Mayor-elect Toni Harp ARC ’78 tapped Matt Nemerson SOM ’81 for the role of economic development administrator on Thursday, announcing one of her first major appointments less than two weeks before she takes office on Jan. 1.

Nemerson backed Harp after ending his own bid for the mayor’s office in June, later joining the Harp campaign’s economic development team. He is a  former president of the New Haven Chamber of Commerce and founding vice president of the business incubator space at Science Park.

Nemerson told the News Thursday that he sees all of his previous career experience as leading to this job in City Hall. He said he has been thinking about development and job creation in New Haven ever since he was a teenager living in Woodbridge, CT. Urban studies drove his academic pursuits both as an undergraduate at Columbia University and as a student at the Yale School of Management.

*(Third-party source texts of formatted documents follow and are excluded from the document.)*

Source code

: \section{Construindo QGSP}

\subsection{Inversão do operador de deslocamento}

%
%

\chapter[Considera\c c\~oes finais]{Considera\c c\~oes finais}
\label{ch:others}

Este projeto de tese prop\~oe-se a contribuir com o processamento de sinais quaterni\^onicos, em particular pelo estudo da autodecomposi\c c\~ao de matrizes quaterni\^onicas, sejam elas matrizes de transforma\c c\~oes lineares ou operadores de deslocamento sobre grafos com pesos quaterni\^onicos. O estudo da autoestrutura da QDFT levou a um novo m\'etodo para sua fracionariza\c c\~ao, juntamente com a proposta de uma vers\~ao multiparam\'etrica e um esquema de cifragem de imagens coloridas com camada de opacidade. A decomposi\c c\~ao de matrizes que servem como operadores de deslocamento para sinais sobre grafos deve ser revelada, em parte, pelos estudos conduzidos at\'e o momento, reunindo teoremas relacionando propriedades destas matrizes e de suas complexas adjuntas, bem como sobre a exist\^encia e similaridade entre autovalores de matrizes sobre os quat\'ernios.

Nemerson will replace Kelly Murphy, who served for eight years under outgoing mayor John DeStefano Jr., and is stepping down after 20 years in office. Nemerson said much of his initial work will be seeing through ongoing projects, including the largest-ever downtown development project on the site of the former New Haven Coliseum.

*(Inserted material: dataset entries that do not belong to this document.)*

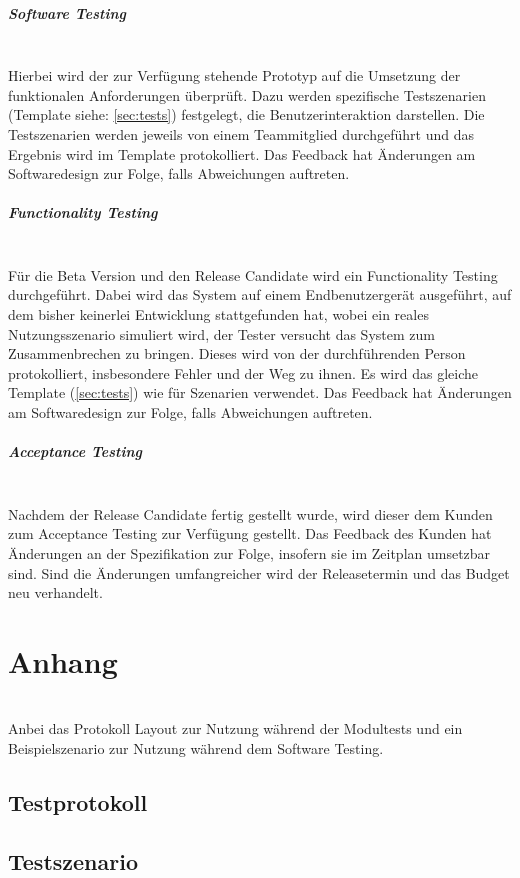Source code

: \documentclass[10pt,a4paper]{article}
\begin{document}
\subparagraph{Software Testing}\ \\
Hierbei wird der zur Verfügung stehende Prototyp auf die Umsetzung der funktionalen Anforderungen überprüft. Dazu werden spezifische Testszenarien (Template siehe: \autoref{sec:tests}) festgelegt, die Benutzerinteraktion darstellen. Die Testszenarien werden jeweils von einem Teammitglied durchgeführt und das Ergebnis wird im Template protokolliert. Das Feedback hat Änderungen am Softwaredesign zur Folge, falls Abweichungen auftreten.

\subparagraph{Functionality Testing}\ \\
Für die Beta Version und den Release Candidate wird ein Functionality Testing durchgeführt. Dabei wird das System auf einem Endbenutzergerät ausgeführt, auf dem bisher keinerlei Entwicklung stattgefunden hat, wobei ein reales Nutzungsszenario simuliert wird, der Tester versucht das System zum Zusammenbrechen zu bringen. Dieses wird von der durchführenden Person protokolliert, insbesondere Fehler und der Weg zu ihnen. Es wird das gleiche Template (\autoref{sec:tests}) wie für Szenarien verwendet. Das Feedback hat Änderungen am Softwaredesign zur Folge, falls Abweichungen auftreten.

\subparagraph{Acceptance Testing}\ \\
Nachdem der Release Candidate fertig gestellt wurde, wird dieser dem Kunden zum Acceptance Testing zur Verfügung gestellt. Das Feedback des Kunden hat Änderungen an der Spezifikation zur Folge, insofern sie im Zeitplan umsetzbar sind. Sind die Änderungen umfangreicher wird der Releasetermin und das Budget neu verhandelt.

\section{Anhang} \ \\

Anbei das Protokoll Layout zur Nutzung während der Modultests und ein Beispielszenario zur Nutzung während dem Software Testing.
\newpage
\subsection{Testprotokoll}
\label{sec:testp}

\newpage
\subsection{Testszenario}
\label{sec:tests}

\end{document}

“There is so much going on already. The immediate challenge is to make sure we don’t drop any balls,” Nemerson said.

Still, Nemerson said the new administration will make neighborhood development an early priority. He said working on the “arterioles” of the city — often neglected areas along Whalley, Grand and Dixwell Avenues — can make them regional economic destinations and improve local commerce. Broader development in New Haven neighborhoods was one of Harp’s principal campaign promises. Attracting small businesses by improving the aesthetics of the city’s corridors, while updating transportation and parking capabilities, will help the administration make good on that promise, Nemerson said.

He also said cooperation with Connecticut Gov. Dannel Malloy will be a mainstay of the city’s economic development work. Harp’s close alliance with Malloy and members of the state’s general assembly will allow the city administration to collaborate with the state on issues such as the expansion of Tweed New Haven Regional Airport and funding for highway projects, he said.

Harp has also announced that she hopes to tap Tomás Reyes, former president of the Board of Aldermen, as her chief of staff. Last week, she sent letters to a handful of current mayoral appointees, telling four of them she would like to keep them on and 10 of them that they will be out of a job come Jan 1. She asked Budget Director Joe Clerkin and Corporation Counsel Victor Bolden to stay, in addition to two mayoral aides.

Harp has also said that she hopes to retain New Haven Police Chief Dean Esserman. The terms of some top officials — including Erik Johnson, the head of the Livable City Initiative, and New Haven Fire Chief Michael Grant — do not expire until February.

“[Nemerson] has literally been preparing for this job for the past 40 years, and his extensive legacy of success over that time bodes well for a vibrant future for our local economy,” Harp said in a Thursday press release. “There is no one else in Connecticut who can bring to this position the combination of business knowledge, familiarity with local history, and effective techniques for promoting economic growth.”

Nemerson currently serves as the CEO of the Connecticut Technology Council, a statewide association of technology companies.